▸ WHAT YOU SHOULD DO: Using the data below, copy every line that contains the word "your".

(Collection entries)

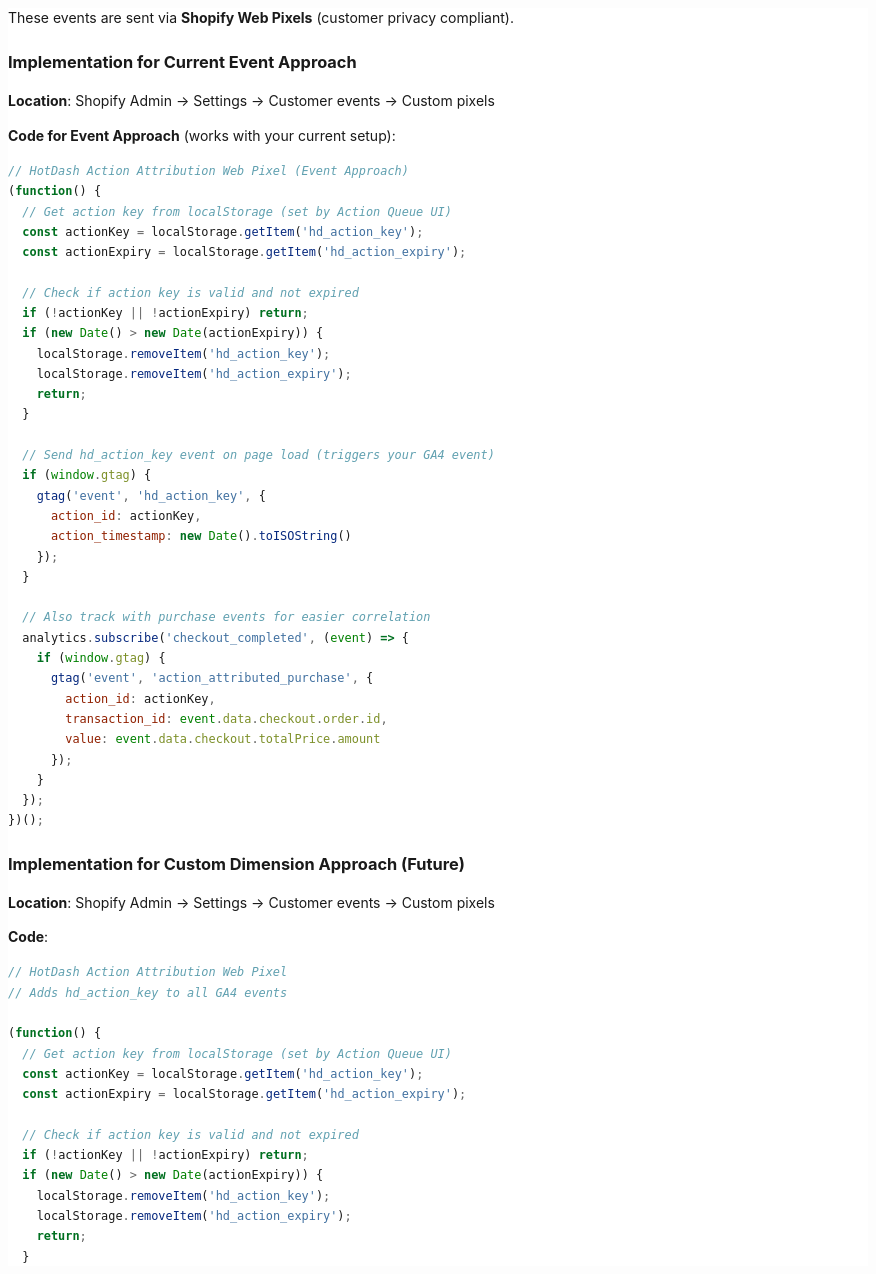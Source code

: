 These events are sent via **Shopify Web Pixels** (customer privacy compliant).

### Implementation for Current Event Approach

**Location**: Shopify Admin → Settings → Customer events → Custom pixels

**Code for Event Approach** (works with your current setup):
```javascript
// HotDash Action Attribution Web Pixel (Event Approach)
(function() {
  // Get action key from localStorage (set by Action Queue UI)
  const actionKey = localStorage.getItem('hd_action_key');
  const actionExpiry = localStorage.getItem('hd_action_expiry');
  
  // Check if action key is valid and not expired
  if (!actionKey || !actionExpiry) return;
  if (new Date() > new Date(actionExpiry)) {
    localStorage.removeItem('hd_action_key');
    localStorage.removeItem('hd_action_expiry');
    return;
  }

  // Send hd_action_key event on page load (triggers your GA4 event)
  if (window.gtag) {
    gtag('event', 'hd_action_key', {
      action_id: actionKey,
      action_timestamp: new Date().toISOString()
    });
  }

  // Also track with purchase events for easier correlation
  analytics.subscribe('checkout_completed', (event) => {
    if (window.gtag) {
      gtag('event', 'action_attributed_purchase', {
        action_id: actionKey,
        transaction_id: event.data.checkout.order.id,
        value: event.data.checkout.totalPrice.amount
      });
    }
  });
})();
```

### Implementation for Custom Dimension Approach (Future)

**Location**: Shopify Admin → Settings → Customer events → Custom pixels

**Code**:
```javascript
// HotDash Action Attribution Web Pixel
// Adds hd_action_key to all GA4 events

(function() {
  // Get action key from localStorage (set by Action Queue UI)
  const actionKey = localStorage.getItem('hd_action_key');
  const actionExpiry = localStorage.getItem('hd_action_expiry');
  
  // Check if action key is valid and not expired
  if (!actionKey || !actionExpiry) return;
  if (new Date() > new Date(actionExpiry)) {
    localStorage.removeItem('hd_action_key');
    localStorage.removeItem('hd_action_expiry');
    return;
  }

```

==

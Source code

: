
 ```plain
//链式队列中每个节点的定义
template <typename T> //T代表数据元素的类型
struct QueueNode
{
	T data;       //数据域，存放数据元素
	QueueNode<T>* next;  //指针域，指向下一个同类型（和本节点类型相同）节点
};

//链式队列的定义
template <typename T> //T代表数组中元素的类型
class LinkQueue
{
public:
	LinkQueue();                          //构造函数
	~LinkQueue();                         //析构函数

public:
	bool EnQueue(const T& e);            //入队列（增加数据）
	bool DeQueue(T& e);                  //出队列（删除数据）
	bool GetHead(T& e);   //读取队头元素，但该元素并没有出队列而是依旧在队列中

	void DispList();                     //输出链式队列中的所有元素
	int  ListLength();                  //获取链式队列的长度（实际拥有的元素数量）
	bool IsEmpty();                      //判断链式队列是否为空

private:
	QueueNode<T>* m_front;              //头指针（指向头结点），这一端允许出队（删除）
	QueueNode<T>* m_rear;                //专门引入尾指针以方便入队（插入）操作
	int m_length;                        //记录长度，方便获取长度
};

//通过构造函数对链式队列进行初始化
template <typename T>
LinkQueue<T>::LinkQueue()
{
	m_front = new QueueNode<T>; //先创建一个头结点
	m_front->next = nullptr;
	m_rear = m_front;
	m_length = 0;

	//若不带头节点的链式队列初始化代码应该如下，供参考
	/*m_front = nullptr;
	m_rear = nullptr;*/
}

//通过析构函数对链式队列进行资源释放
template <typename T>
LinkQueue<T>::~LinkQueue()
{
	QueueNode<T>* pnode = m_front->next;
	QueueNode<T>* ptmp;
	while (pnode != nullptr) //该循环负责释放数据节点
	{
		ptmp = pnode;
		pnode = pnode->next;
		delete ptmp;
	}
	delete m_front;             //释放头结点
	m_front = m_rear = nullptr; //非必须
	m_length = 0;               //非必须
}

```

--

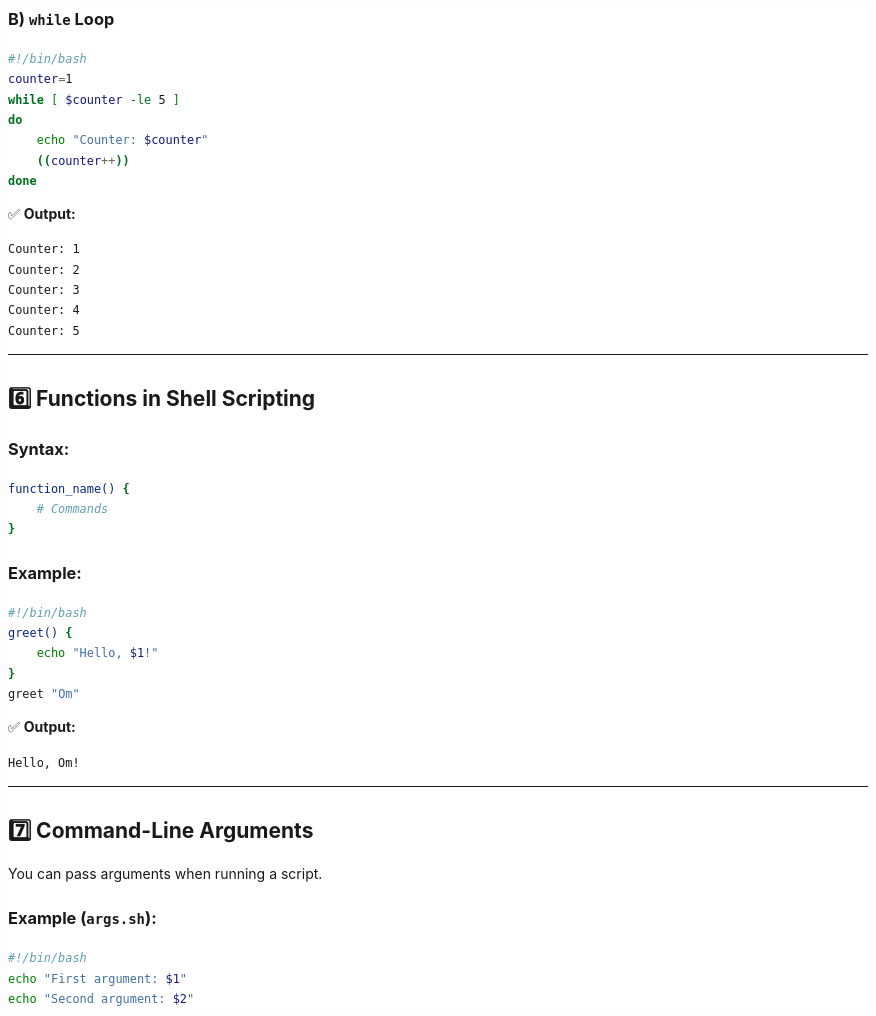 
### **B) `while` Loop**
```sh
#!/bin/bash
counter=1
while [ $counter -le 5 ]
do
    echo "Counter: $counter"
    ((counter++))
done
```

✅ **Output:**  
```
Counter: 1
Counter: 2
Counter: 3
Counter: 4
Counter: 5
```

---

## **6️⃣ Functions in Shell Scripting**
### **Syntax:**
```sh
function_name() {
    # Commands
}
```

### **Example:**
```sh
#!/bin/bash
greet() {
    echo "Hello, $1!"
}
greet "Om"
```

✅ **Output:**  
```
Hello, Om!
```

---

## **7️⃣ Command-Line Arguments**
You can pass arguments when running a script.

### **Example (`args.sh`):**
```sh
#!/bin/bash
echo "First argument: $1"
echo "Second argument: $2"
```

▸ WRITTEN RESPONSE:
**Code for Event Approach** (works with your current setup):
  // Send hd_action_key event on page load (triggers your GA4 event)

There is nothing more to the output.